The findings from this study echo those from Croskerry (2009), Humbert (2015) and Pillay and Pillay (2021, in press). Decision making is a complex process influenced by various factors but the key component to this is how clinical instincts and confidence to make diagnostic decisions are linked to clinical experience. For the SA context, this is helpful in terms of needing to potentially revise undergraduate training and looking at how community service is potentially structured. Given the complexities of the SA healthcare system and the recent shift to online teaching pedagogies, it is imperative to understand how to foster and develop these critical-thinking skills in students along with the development of their clinical skills. By understanding how junior SLTs move along this continuum can assist academics and those involved in student training.

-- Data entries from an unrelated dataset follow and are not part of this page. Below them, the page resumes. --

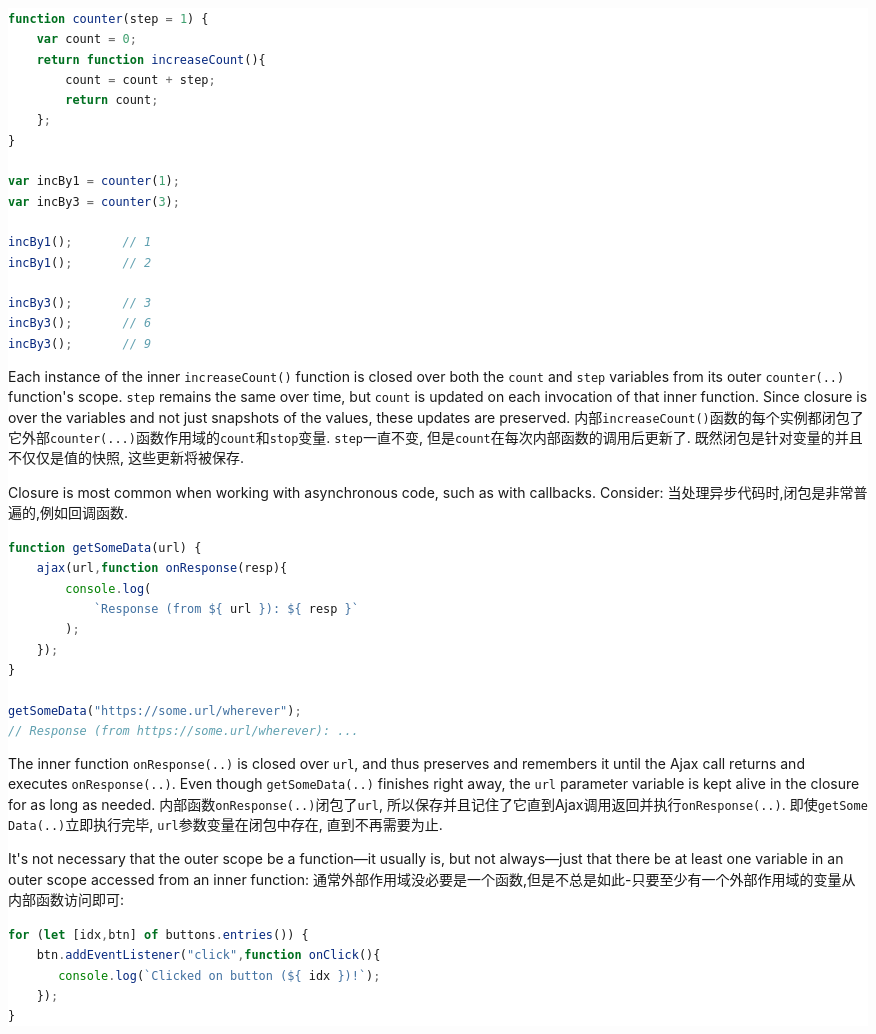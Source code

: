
 ```js
function counter(step = 1) {
    var count = 0;
    return function increaseCount(){
        count = count + step;
        return count;
    };
}

var incBy1 = counter(1);
var incBy3 = counter(3);

incBy1();       // 1
incBy1();       // 2

incBy3();       // 3
incBy3();       // 6
incBy3();       // 9
```

Each instance of the inner `increaseCount()` function is closed over both the `count` and `step` variables from its outer `counter(..)` function's scope. `step` remains the same over time, but `count` is updated on each invocation of that inner function. Since closure is over the variables and not just snapshots of the values, these updates are preserved.
内部`increaseCount()`函数的每个实例都闭包了它外部`counter(...)`函数作用域的`count`和`stop`变量. `step`一直不变, 但是`count`在每次内部函数的调用后更新了. 既然闭包是针对变量的并且不仅仅是值的快照, 这些更新将被保存.

Closure is most common when working with asynchronous code, such as with callbacks. Consider:
当处理异步代码时,闭包是非常普遍的,例如回调函数.

```js
function getSomeData(url) {
    ajax(url,function onResponse(resp){
        console.log(
            `Response (from ${ url }): ${ resp }`
        );
    });
}

getSomeData("https://some.url/wherever");
// Response (from https://some.url/wherever): ...
```

The inner function `onResponse(..)` is closed over `url`, and thus preserves and remembers it until the Ajax call returns and executes `onResponse(..)`. Even though `getSomeData(..)` finishes right away, the `url` parameter variable is kept alive in the closure for as long as needed.
内部函数`onResponse(..)`闭包了`url`, 所以保存并且记住了它直到Ajax调用返回并执行`onResponse(..)`. 即使`getSomeData(..)`立即执行完毕, `url`参数变量在闭包中存在, 直到不再需要为止.

It's not necessary that the outer scope be a function—it usually is, but not always—just that there be at least one variable in an outer scope accessed from an inner function:
通常外部作用域没必要是一个函数,但是不总是如此-只要至少有一个外部作用域的变量从内部函数访问即可: 

```js
for (let [idx,btn] of buttons.entries()) {
    btn.addEventListener("click",function onClick(){
       console.log(`Clicked on button (${ idx })!`);
    });
}
```
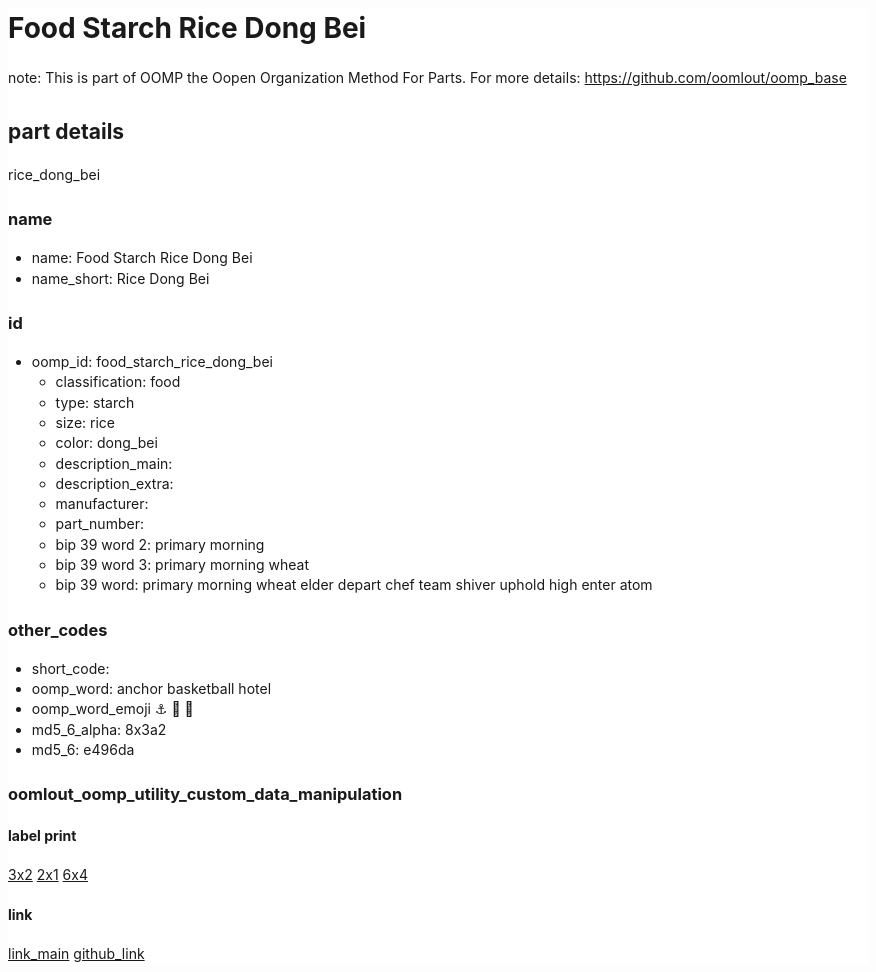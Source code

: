 # Food Starch Rice Dong Bei  

note: This is part of OOMP the Oopen Organization Method For Parts. For more details: https://github.com/oomlout/oomp_base

##  part details



rice_dong_bei

### name
* name: Food Starch Rice Dong Bei
* name_short: Rice Dong Bei
### id
* oomp_id: food_starch_rice_dong_bei
  * classification: food
  * type: starch
  * size: rice
  * color: dong_bei
  * description_main: 
  * description_extra: 
  * manufacturer: 
  * part_number: 
  * bip 39 word 2: primary morning
  * bip 39 word 3: primary morning wheat
  * bip 39 word: primary morning wheat elder depart chef team shiver uphold high enter atom

### other_codes
* short_code: 
* oomp_word: anchor basketball hotel
* oomp_word_emoji :anchor: :basketball: :hotel:
* md5_6_alpha: 8x3a2
* md5_6: e496da






### oomlout_oomp_utility_custom_data_manipulation
#### label print
[3x2](http://192.168.1.245:1112/?label=oomp%208x3a2)
[2x1](http://192.168.1.242:1112/?label=oomp%208x3a2)
[6x4](http://192.168.1.55:1112/?label=oomp%208x3a2)    

#### link

[link_main](https://github.com/oomlout/oomlout_oomp_current_version_messy/tree/main/parts/food_starch_rice_dong_bei) [github_link](https://github.com/oomlout/oomlout_oomp_part_src/tree/main/parts/food_starch_rice_dong_bei)                             
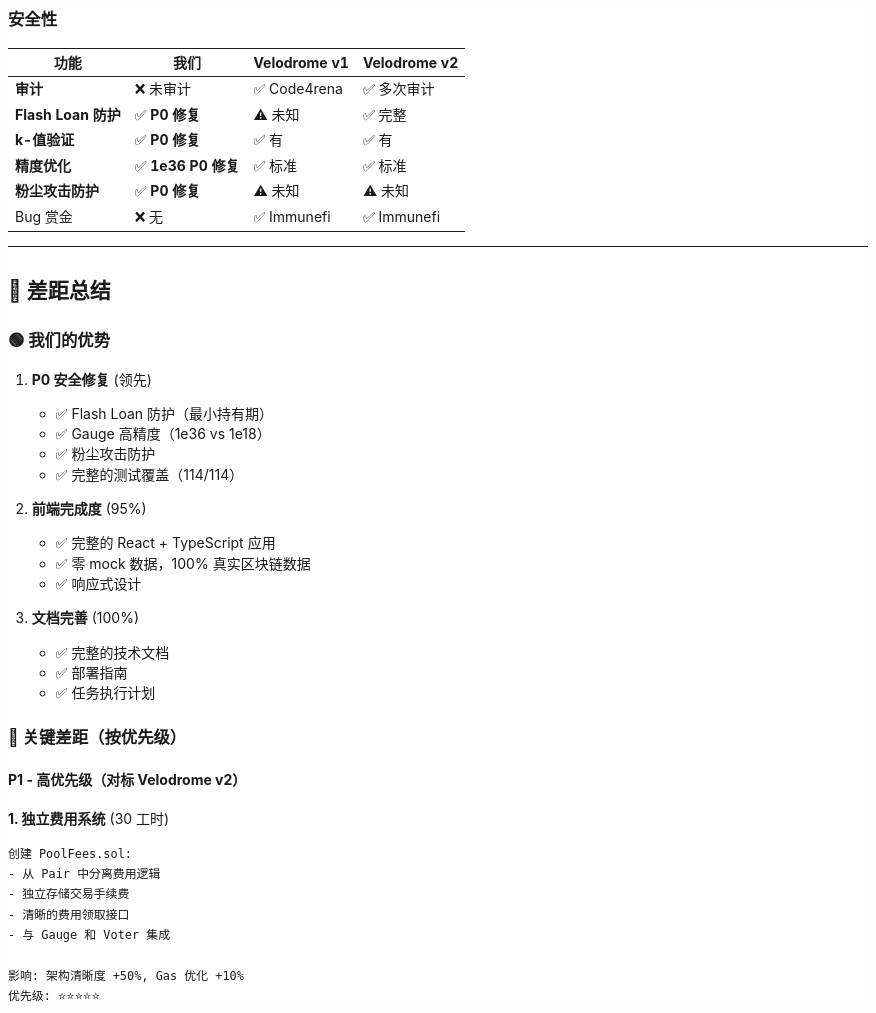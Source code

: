 ### 安全性

| 功能 | 我们 | Velodrome v1 | Velodrome v2 |
|------|------|--------------|--------------|
| **审计** | ❌ 未审计 | ✅ Code4rena | ✅ 多次审计 |
| **Flash Loan 防护** | ✅ **P0 修复** | ⚠️ 未知 | ✅ 完整 |
| **k-值验证** | ✅ **P0 修复** | ✅ 有 | ✅ 有 |
| **精度优化** | ✅ **1e36 P0 修复** | ✅ 标准 | ✅ 标准 |
| **粉尘攻击防护** | ✅ **P0 修复** | ⚠️ 未知 | ⚠️ 未知 |
| Bug 赏金 | ❌ 无 | ✅ Immunefi | ✅ Immunefi |

---

## 🎯 差距总结

### 🟢 我们的优势

1. **P0 安全修复** (领先)
   - ✅ Flash Loan 防护（最小持有期）
   - ✅ Gauge 高精度（1e36 vs 1e18）
   - ✅ 粉尘攻击防护
   - ✅ 完整的测试覆盖（114/114）

2. **前端完成度** (95%)
   - ✅ 完整的 React + TypeScript 应用
   - ✅ 零 mock 数据，100% 真实区块链数据
   - ✅ 响应式设计

3. **文档完善** (100%)
   - ✅ 完整的技术文档
   - ✅ 部署指南
   - ✅ 任务执行计划

### 🔴 关键差距（按优先级）

#### P1 - 高优先级（对标 Velodrome v2）

**1. 独立费用系统** (30 工时)
```
创建 PoolFees.sol:
- 从 Pair 中分离费用逻辑
- 独立存储交易手续费
- 清晰的费用领取接口
- 与 Gauge 和 Voter 集成

影响: 架构清晰度 +50%, Gas 优化 +10%
优先级: ⭐⭐⭐⭐⭐
```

By harnessing the reliability of an integrated bedside assessment and improving the integration of the various patient and contextual factors can then advance the overall delivery of an efficient, real time, contextually relevant dysphagia service.

These data were gathered before the COVID-19 pandemic, although relevant, the data need to be potentially updated as the patient, MDT and contextual factors will need to include the factors that COVID-19 brings with it, such as social distancing.

Conclusion

The science of dysphagia, our research methods used in dysphagia and how SLTs align those into research papers should become more integrated to what occurs in the real world. Pillay, Kathard and Samuel (1997) argued for a shift in how we use our science to practice in the real-world context. They referred to science as knowledge that was constructed from and of the real-world context. This study further confirms that a positivistic science is unsuitable for engaging dysphagia practitioners in clinical thinking. Unlike a positivist (or empirical) science that seeks to establish a singular truth via the myth of objectivity, we argue that dysphagia practitioners need a more critically oriented science. Such a science should celebrate, not deny, subjectivities, such as that articulated by the participants in this study. This may better facilitate thinking, holistic and ecological system-based approaches as useful paradigms for bedside or CSEs. This article suggests theoretical novelty in how clinical decision making is carried out within a healthcare setting by SLTs with varying levels of experience. This is a complex process that requires multiple levels of analysis; however, the hope is that this study has started to contribute towards how SLTs in South Africa move along this novice to expert continuum. This study suggests that the priority needs to be placed on the development of the critical-thinking processes rather than on the measure itself when developing clinical competence. This needs to be honed from undergraduate years. Critical thinking is based on developing clinical instincts, especially when making decisions at the bedside. These skills are developed predominantly through clinical experience and observation of others. These data can possibly assist in future training of both undergraduate and postgraduate students.

Acknowledgements

We would like to thank the participants for their contribution to the study.

Competing interests

The authors declare that they have no financial or personal relationships that may have inappropriately influenced them in writing this article.

Authors’ contributions

M.P. was responsible for the conceptualisation and K.C. was responsible for data collection and write up of the article.

Funding information

This research received no specific grant from any funding agency in the public, commercial, or not-for-profit sectors.

Data availability

Data sharing is not applicable to this article as no new data were created or analysed in this study.

Disclaimer

The views and opinions expressed in this article are those of the authors and do not necessarily reflect the official policy or position of any affiliated agency of the authors.